You might, when you get the $$$ up, purchase a front one-way for your D3. Those complaints about the front diff are valid, and if there's one thing that helps a CS drifter drift with better control and smoothness, it's a front one-way. In fact, all my drifters, whether 50/50 or CS, have them installed. I won't purchase a chassis, whether drift or grip, unless it has a one-way available for it.

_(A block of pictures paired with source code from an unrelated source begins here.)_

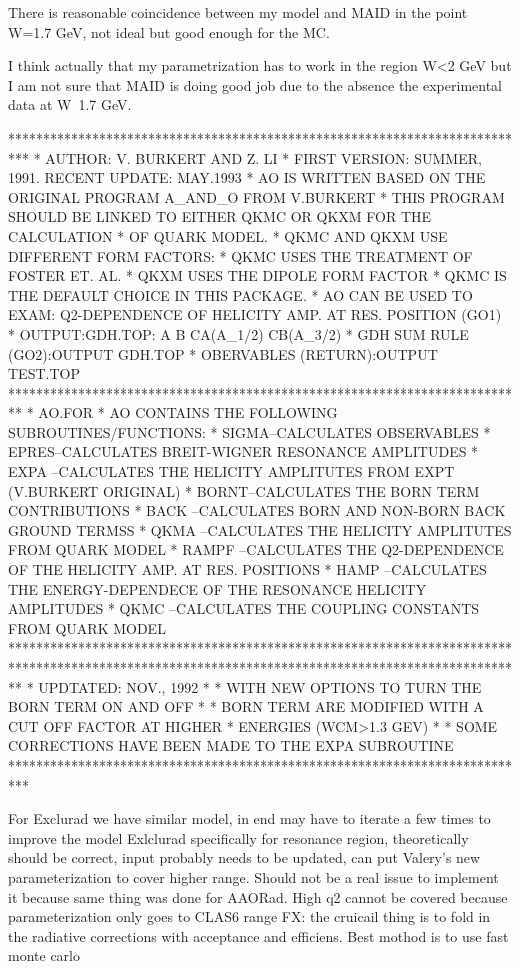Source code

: There is reasonable coincidence between my model and MAID in the point W=1.7 GeV, not ideal but good enough for the MC.

I think actually that my parametrization has to work in the region W<2 GeV but I am not sure that MAID is doing good job due to the absence the experimental data at W~1.7 GeV. 

***************************************************************************
*      AUTHOR:        V. BURKERT AND Z. LI
*      FIRST VERSION: SUMMER, 1991.  RECENT UPDATE: MAY.1993
* AO IS WRITTEN BASED ON THE ORIGINAL PROGRAM A_AND_O FROM V.BURKERT
* THIS PROGRAM SHOULD BE LINKED TO EITHER QKMC OR QKXM FOR THE CALCULATION
* OF QUARK MODEL.  
* QKMC AND QKXM USE DIFFERENT FORM FACTORS:
* QKMC USES THE TREATMENT OF FOSTER ET. AL.
* QKXM USES THE DIPOLE FORM FACTOR 
* QKMC IS THE DEFAULT CHOICE IN THIS PACKAGE.
* AO CAN BE USED TO EXAM: Q2-DEPENDENCE OF HELICITY AMP. AT RES. POSITION (GO1)
*                         OUTPUT:GDH.TOP: A B CA(A_1/2) CB(A_3/2)
*                         GDH SUM RULE (GO2):OUTPUT GDH.TOP
*                         OBERVABLES  (RETURN):OUTPUT TEST.TOP
**************************************************************************
*           AO.FOR
* AO CONTAINS THE FOLLOWING SUBROUTINES/FUNCTIONS:
* SIGMA--CALCULATES OBSERVABLES
* EPRES--CALCULATES BREIT-WIGNER RESONANCE AMPLITUDES
* EXPA --CALCULATES THE HELICITY AMPLITUTES FROM EXPT (V.BURKERT ORIGINAL)
* BORNT--CALCULATES THE BORN TERM CONTRIBUTIONS
* BACK --CALCULATES BORN AND NON-BORN BACK GROUND TERMSS
* QKMA --CALCULATES THE HELICITY AMPLITUTES FROM QUARK MODEL
* RAMPF --CALCULATES THE Q2-DEPENDENCE OF THE HELICITY AMP. AT RES. POSITIONS
* HAMP --CALCULATES THE ENERGY-DEPENDECE OF THE RESONANCE HELICITY AMPLITUDES
* QKMC --CALCULATES THE COUPLING CONSTANTS FROM QUARK MODEL
************************************************************************
**************************************************************************
* UPDTATED: NOV., 1992
*         * WITH NEW OPTIONS TO TURN THE BORN TERM ON AND OFF
*         * BORN TERM ARE MODIFIED WITH A CUT OFF FACTOR AT HIGHER 
*           ENERGIES (WCM>1.3 GEV)
*         * SOME CORRECTIONS HAVE BEEN MADE TO THE EXPA SUBROUTINE
***************************************************************************  

    For Exclurad we have similar model, in end may have to iterate a few times to improve the model
    Exlclurad specifically for resonance region, theoretically should be correct, input probably needs to be updated, can put Valery’s new parameterization to cover higher range. Should not be a real issue to implement it because same thing was done for AAORad. High q2 cannot be covered because parameterization only goes to CLAS6 range
    FX: the cruicail thing is to fold in the radiative corrections with acceptance and efficiens. Best mothod is to use fast monte carlo


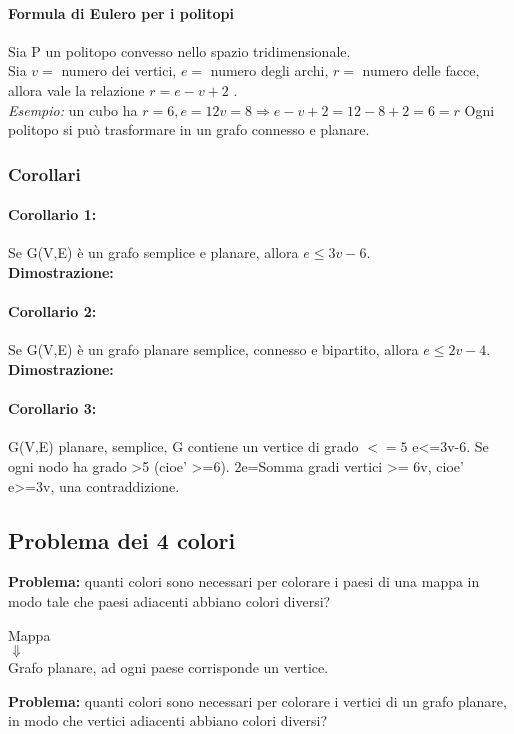 \paragraph{Formula di Eulero per i politopi}
Sia P un politopo convesso nello spazio tridimensionale. \\
Sia \(v =\) numero dei vertici,
\(e =\) numero degli archi,
\(r =\) numero delle facce,
allora vale la relazione \(r = e - v + 2\) . \\
\textit{Esempio:} un cubo ha \(r=6, e=12 v=8 \Rightarrow e- v+2=12-8+2=6=r\)
Ogni politopo si può trasformare in un grafo connesso e planare.

\subsubsection{Corollari}
\paragraph{Corollario 1:} Se G(V,E) è un grafo semplice e planare, allora \(e \leq 3v - 6\). \\
\textbf{Dimostrazione:}

\paragraph{Corollario 2:} Se G(V,E) è un grafo planare semplice, connesso e bipartito, allora \(e \leq 2v - 4\).\\
\textbf{Dimostrazione:}

\paragraph{Corollario 3:} G(V,E) planare, semplice, G contiene un vertice di grado \(<= 5\)
e<=3v-6.
Se ogni nodo ha grado >5 (cioe' >=6).
2e=Somma gradi vertici >= 6v, cioe' e>=3v, una contraddizione.

\subsection{Problema dei 4 colori}
\textbf{Problema:} quanti colori sono necessari per colorare i paesi di una
mappa in modo tale che paesi adiacenti abbiano colori diversi?
\begin{center}
Mappa \\
\(\Downarrow \) \\
Grafo planare, ad ogni paese corrisponde un vertice.
\end{center}
\textbf{Problema:} quanti colori sono necessari per colorare i vertici di un grafo
planare, in modo che vertici adiacenti abbiano colori diversi? \\

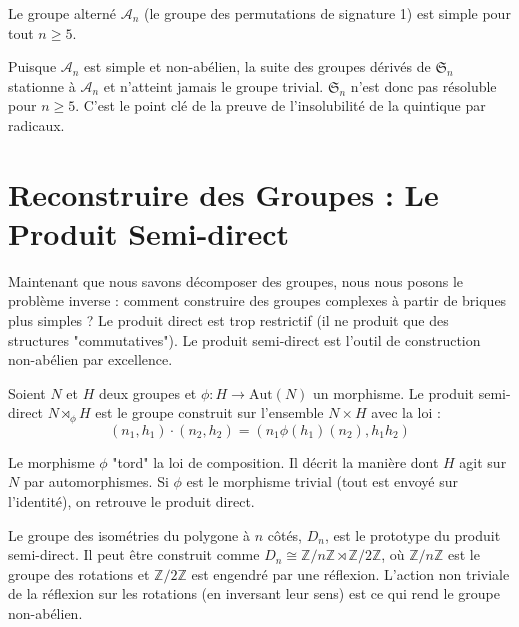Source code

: \begin{theorem}
    Le groupe alterné $\mathcal{A}_n$ (le groupe des permutations de signature 1) est simple pour tout $n \geq 5$.
\end{theorem}

\begin{corollary}
    Puisque $\mathcal{A}_n$ est simple et non-abélien, la suite des groupes dérivés de $\mathfrak{S}_n$ stationne à $\mathcal{A}_n$ et n'atteint jamais le groupe trivial. $\mathfrak{S}_n$ n'est donc pas résoluble pour $n \geq 5$. C'est le point clé de la preuve de l'insolubilité de la quintique par radicaux.
\end{corollary}

\section{Reconstruire des Groupes : Le Produit Semi-direct}

\begin{objectif}
    Maintenant que nous savons décomposer des groupes, nous nous posons le problème inverse : comment construire des groupes complexes à partir de briques plus simples ? Le produit direct est trop restrictif (il ne produit que des structures "commutatives"). Le produit semi-direct est l'outil de construction non-abélien par excellence.
\end{objectif}

\begin{definition}
    Soient $N$ et $H$ deux groupes et $\phi: H \to \mathrm{Aut}(N)$ un morphisme. Le produit semi-direct $N \rtimes_\phi H$ est le groupe construit sur l'ensemble $N \times H$ avec la loi :
    $$(n_1, h_1) \cdot (n_2, h_2) = (n_1 \phi(h_1)(n_2), h_1 h_2)$$
\end{definition}

\begin{remark}
    Le morphisme $\phi$ "tord" la loi de composition. Il décrit la manière dont $H$ agit sur $N$ par automorphismes. Si $\phi$ est le morphisme trivial (tout est envoyé sur l'identité), on retrouve le produit direct.
\end{remark}

\begin{example}
    Le groupe des isométries du polygone à $n$ côtés, $D_n$, est le prototype du produit semi-direct. Il peut être construit comme $D_n \cong \mathbb{Z}/n\mathbb{Z} \rtimes \mathbb{Z}/2\mathbb{Z}$, où $\mathbb{Z}/n\mathbb{Z}$ est le groupe des rotations et $\mathbb{Z}/2\mathbb{Z}$ est engendré par une réflexion. L'action non triviale de la réflexion sur les rotations (en inversant leur sens) est ce qui rend le groupe non-abélien.
\end{example}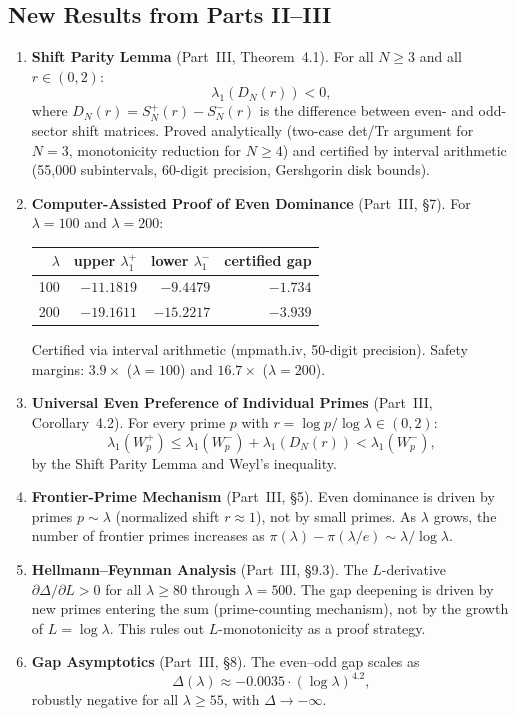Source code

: \documentclass[12pt,a4paper]{article}
\theoremstyle{definition}
\theoremstyle{remark}
\begin{document}
\subsection{New Results from Parts II--III}

\begin{enumerate}[label=\textbf{N\arabic*},leftmargin=3em]
  \item \textbf{Shift Parity Lemma} (Part~III, Theorem~4.1). For all $N \geq 3$ and all $r \in (0,2)$:
  \[ \lambda_1(D_N(r)) < 0, \]
  where $D_N(r) = S_N^+(r) - S_N^-(r)$ is the difference between even- and odd-sector shift matrices. Proved analytically (two-case det/Tr argument for $N=3$, monotonicity reduction for $N \geq 4$) and certified by interval arithmetic (55,000 subintervals, 60-digit precision, Gershgorin disk bounds).

  \item \textbf{Computer-Assisted Proof of Even Dominance} (Part~III, \S7). For $\lambda = 100$ and $\lambda = 200$:
  \begin{center}
  \renewcommand{\arraystretch}{1.15}
  \begin{tabular}{r|r|r|r}
  $\lambda$ & upper $\lambda_1^+$ & lower $\lambda_1^-$ & certified gap \\\hline
  100 & $-11.1819$ & $-9.4479$ & $-1.734$ \\
  200 & $-19.1611$ & $-15.2217$ & $-3.939$
  \end{tabular}
  \end{center}
  Certified via interval arithmetic (mpmath.iv, 50-digit precision). Safety margins: $3.9\times$ ($\lambda = 100$) and $16.7\times$ ($\lambda = 200$).

  \item \textbf{Universal Even Preference of Individual Primes} (Part~III, Corollary~4.2). For every prime $p$ with $r = \log p / \log\lambda \in (0,2)$:
  \[ \lambda_1(W_p^+) \leq \lambda_1(W_p^-) + \lambda_1(D_N(r)) < \lambda_1(W_p^-), \]
  by the Shift Parity Lemma and Weyl's inequality.

  \item \textbf{Frontier-Prime Mechanism} (Part~III, \S5). Even dominance is driven by primes $p \sim \lambda$ (normalized shift $r \approx 1$), not by small primes. As $\lambda$ grows, the number of frontier primes increases as $\pi(\lambda) - \pi(\lambda/e) \sim \lambda/\log\lambda$.

  \item \textbf{Hellmann--Feynman Analysis} (Part~III, \S9.3). The $L$-derivative $\partial\Delta/\partial L > 0$ for all $\lambda \geq 80$ through $\lambda = 500$. The gap deepening is driven by new primes entering the sum (prime-counting mechanism), not by the growth of $L = \log\lambda$. This rules out $L$-monotonicity as a proof strategy.

  \item \textbf{Gap Asymptotics} (Part~III, \S8). The even--odd gap scales as
  \[ \Delta(\lambda) \approx -0.0035 \cdot (\log\lambda)^{4.2}, \]
  robustly negative for all $\lambda \geq 55$, with $\Delta \to -\infty$.
\end{enumerate}
\end{document}
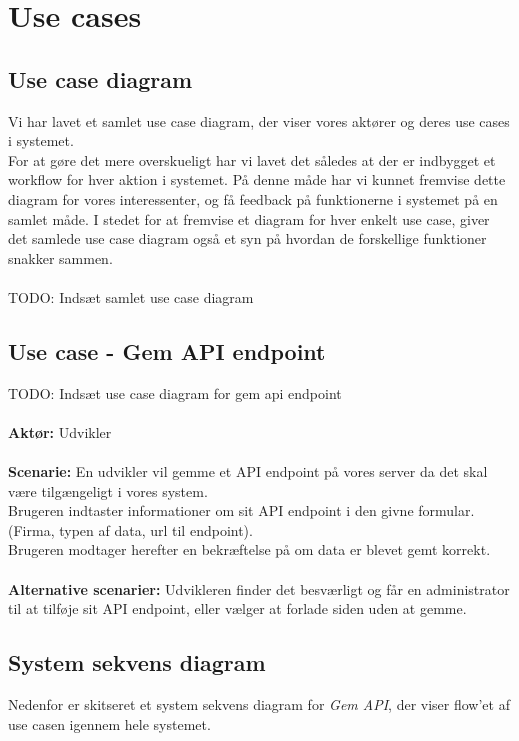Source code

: \section{Use cases}
\subsection{Use case diagram}
Vi har lavet et samlet use case diagram, der viser vores aktører og deres use cases i systemet.\\
For at gøre det mere overskueligt har vi lavet det således at der er indbygget et workflow for hver aktion i systemet.
På denne måde har vi kunnet fremvise dette diagram for vores interessenter, og få feedback på funktionerne i systemet på en samlet måde.
I stedet for at fremvise et diagram for hver enkelt use case, giver det samlede use case diagram  også et syn på hvordan de forskellige funktioner snakker sammen.
\\\\
TODO: Indsæt samlet use case diagram
\subsection{Use case - Gem API endpoint}
TODO: Indsæt use case diagram for gem api endpoint
\\\\
\textbf{Aktør:} Udvikler
\\\\
\textbf{Scenarie:} En udvikler vil gemme et API endpoint på vores server da det skal være tilgængeligt i vores system. \\
Brugeren indtaster informationer om sit API endpoint i den givne formular. (Firma, typen af data, url til endpoint). \\
Brugeren modtager herefter en bekræftelse på om data er blevet gemt korrekt.
\\\\
\textbf{Alternative scenarier:} Udvikleren finder det besværligt og får en administrator til at tilføje sit API endpoint,
eller vælger at forlade siden uden at gemme.
\subsection{System sekvens diagram}
Nedenfor er skitseret et system sekvens diagram for \textit{Gem API}, der viser flow'et af use casen igennem hele systemet.
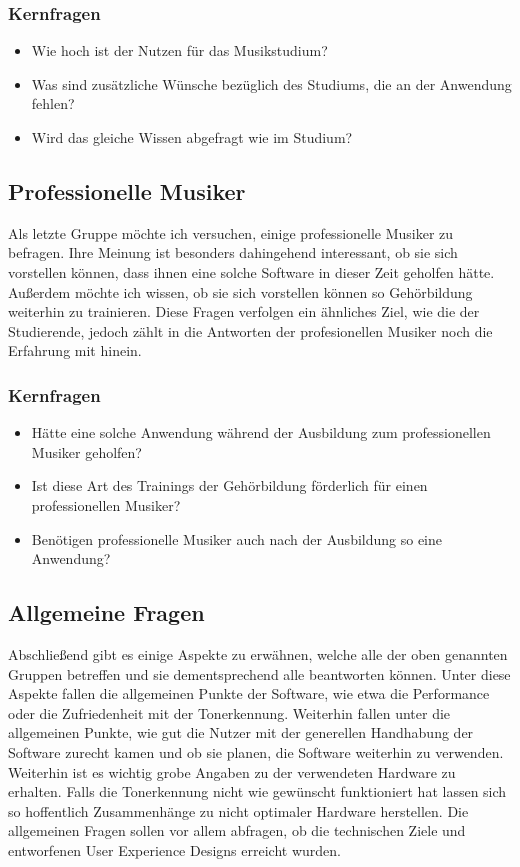 \subsubsection*{Kernfragen}
\begin{itemize}
    \item Wie hoch ist der Nutzen für das Musikstudium?
    \item Was sind zusätzliche Wünsche bezüglich des Studiums, die an der Anwendung fehlen?
    \item Wird das gleiche Wissen abgefragt wie im Studium?
\end{itemize}

\subsection{Professionelle Musiker}
Als letzte Gruppe möchte ich versuchen, einige professionelle Musiker zu befragen. Ihre Meinung ist besonders dahingehend interessant, ob sie sich vorstellen können, dass ihnen eine solche Software in dieser Zeit geholfen hätte. Außerdem möchte ich wissen, ob sie sich vorstellen können so Gehörbildung weiterhin zu trainieren. Diese Fragen verfolgen ein ähnliches Ziel, wie die der Studierende, jedoch zählt in die Antworten der profesionellen Musiker noch die Erfahrung mit hinein.   
\subsubsection*{Kernfragen}
\begin{itemize}
    \item Hätte eine solche Anwendung während der Ausbildung zum professionellen Musiker geholfen? 
    \item Ist diese Art des Trainings der Gehörbildung förderlich für einen professionellen Musiker?
    \item Benötigen professionelle Musiker auch nach der Ausbildung so eine Anwendung?
\end{itemize}

\subsection{Allgemeine Fragen}
Abschließend gibt es einige Aspekte zu erwähnen, welche alle der oben genannten Gruppen betreffen und sie dementsprechend alle beantworten können. Unter diese Aspekte fallen die allgemeinen Punkte der Software, wie etwa die Performance oder die Zufriedenheit mit der Tonerkennung. Weiterhin fallen unter die allgemeinen Punkte, wie gut die Nutzer mit der generellen Handhabung der Software zurecht kamen und ob sie planen, die Software weiterhin zu verwenden. Weiterhin ist es wichtig grobe Angaben zu der verwendeten Hardware zu erhalten. Falls die Tonerkennung nicht wie gewünscht funktioniert hat lassen sich so hoffentlich Zusammenhänge zu nicht optimaler Hardware herstellen. Die allgemeinen Fragen sollen vor allem abfragen, ob die technischen Ziele und entworfenen User Experience Designs erreicht wurden.
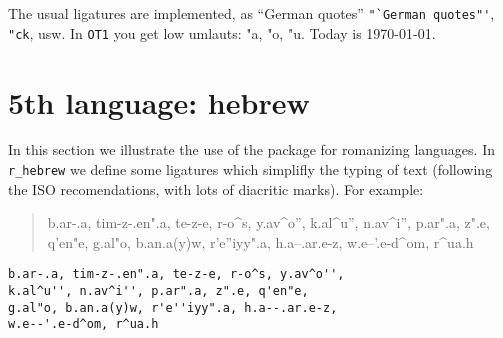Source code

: \documentclass{book}
\begin{document}
The usual ligatures are implemented, as "`German quotes"'
\verb="`German quotes"'=, \verb="ck=, usw.
In \verb=OT1= you get low umlauts:
"a, "o, "u. Today  is \today.

\section{5th language: hebrew}

In this section we illustrate the use of the package
for romanizing languages. In \verb=r_hebrew= we define
some ligatures which simplifly the typing of text (following
the ISO recomendations, with lots of diacritic marks). For example:
\let\k\c
\begin{quote}
b.ar-.a, tim-z-.en".a, te-z-e, r-o^s, y.av^o'', k.al^u'', n.av^i'',
p.ar".a, z".e, q'en"e, g.al"o, b.an.a(y)w, r'e''iyy".a, h.a--.ar.e-z,
w.e--'.e-d^om, r^ua.h
\end{quote}
\begin{verbatim}
b.ar-.a, tim-z-.en".a, te-z-e, r-o^s, y.av^o'',
k.al^u'', n.av^i'', p.ar".a, z".e, q'en"e,
g.al"o, b.an.a(y)w, r'e''iyy".a, h.a--.ar.e-z,
w.e--'.e-d^om, r^ua.h
\end{verbatim}
\end{document}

If you're not familiar with what they do, a one-way drives both front wheels, rather than a diff, which drives only one, and the one with the least traction, to boot. The one-way also drives both left and right wheels independently, and that's where the smoothness comes from.
The one drawback to a one-way is that there are no brakes OR reverse at the front wheels, since the one-way drives in only one direction (hence the name), and freewheels in the other. While this can be a problem with grip chassis, it doesn't make much difference with drifters, since drifters don't use brakes except to come to a full stop, and that can even be accomplished without brakes at all, but good throttle control.
For a grip chassis, it actually, with some practice, makes the chassis faster! A grip chassis with a one-way installed can dive into corners with more speed, because brakes can only be applied BEFORE the entrance of the turn, and power can be applied earlier in the turn, as well, so the one-way equipped chassis is driving out of the turn under power earlier.
One-ways take some getting used to, but in both disciplines, the one-way makes a big difference in performance.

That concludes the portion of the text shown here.